Why, might you ask, would someone like me (who does not hunt, nor has a desire to) care if that were to happen?
Lot’s of good reasons: Hunting promotes a tangible connection to the environment, important (especially for children) if we hope to be better stewards of our natural resources. A side bonus – hunting requires open space preservation. That’s good for the environment and bad for urban sprawl. Also, hunting links the act of killing to the act of eating. A bit more respect for both would be welcome.
But if hunting is such a good idea (at least for a certain percentage of us), what seems to be the problem? Is it that hunting no longer “fits in” to an overworked lifestyle? Have our children’s schedules become so full of organized “lessons” that we – as parents – have abdicated part of our own responsibility as teachers? Have greedy landowners made it harder to get access to good hunting areas? Have overzealous license fees and rising equipment prices started to push hunting out of our price range?
Those could all play a role, but I think the key problem is simpler than all that: Hunting has an image problem.
Put simply, hunting has not effectively counterbalanced three vexing media narratives.
1. Hunting is not safe.
You can’t blame your local paper for reporting on the few people each hunting season who never make it home. If kids were involved, that makes it all the more heart wrenching. But if you examine the actual mortality rates as a direct result of hunting as compared to all other sporting activities, you discover you are more likely to be seriously injured or killed in your backyard swimming pool. Of course, most people don’t run around their pool with a loaded rifle.
2. Hunting is a drinking club for men.
Everyone needs a release. I am not sure I can paint a better picture than a few beers around the fire late at night. But somehow, we are sold the story of an unshaven brute with an open bottle in one hand and a loaded rifle in the other firing at anything that moves. That makes for an amusing mental picture, but it’s hardly accurate. Every hunter I’ve met seems to follow a variant of two simple rules: (1) If there are kids, there is no booze, and (2) If there is booze, there is no gun. Simple.
3. Hunting is violent.
If you believe this, actually go on a real hunting trip. You may fire your weapon. Once. You may not. The “shoot” part is a tiny portion of the entire event.

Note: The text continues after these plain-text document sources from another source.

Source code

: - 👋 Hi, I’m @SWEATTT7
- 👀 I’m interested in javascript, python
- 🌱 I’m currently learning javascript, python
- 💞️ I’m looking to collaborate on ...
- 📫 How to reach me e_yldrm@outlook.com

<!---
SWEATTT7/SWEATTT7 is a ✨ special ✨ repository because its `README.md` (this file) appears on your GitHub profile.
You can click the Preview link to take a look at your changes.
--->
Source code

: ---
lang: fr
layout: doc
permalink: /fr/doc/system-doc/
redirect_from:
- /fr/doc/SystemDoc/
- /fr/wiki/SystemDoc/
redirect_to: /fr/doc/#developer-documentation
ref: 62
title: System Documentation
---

Here’s the problem: With fewer and fewer people actually hunting, these three narratives will continue to erroneously define the hunting experience, further driving mainstream people away and discouraging new hunters from joining in.
What’s the solution? Many states have set up training programs to educate young hunters. They also have set aside public land for hunting, and more effectively publicized regulations. That’s a good start, but this is not a “top down” sort of problem state governments can easily solve.
Hunters must become more active in the education of non-hunters. They must organize. They must speak with a unified voice. The myriad of hunting organizations do a notably sorry job of outreach. In the vacuum of public discourse, the one well-organized group – the NRA – controls the bulk of the narrative. I am not sure that is helping engage the widest possible audience.
The rhetorical challenge is deceptively simple, but easy: Convince your average suburban mom from a non-hunting family that sending her children out into the woods with loaded weapons is a good idea. And perhaps, convince her to go along.
Good luck hunters. You are going to need it.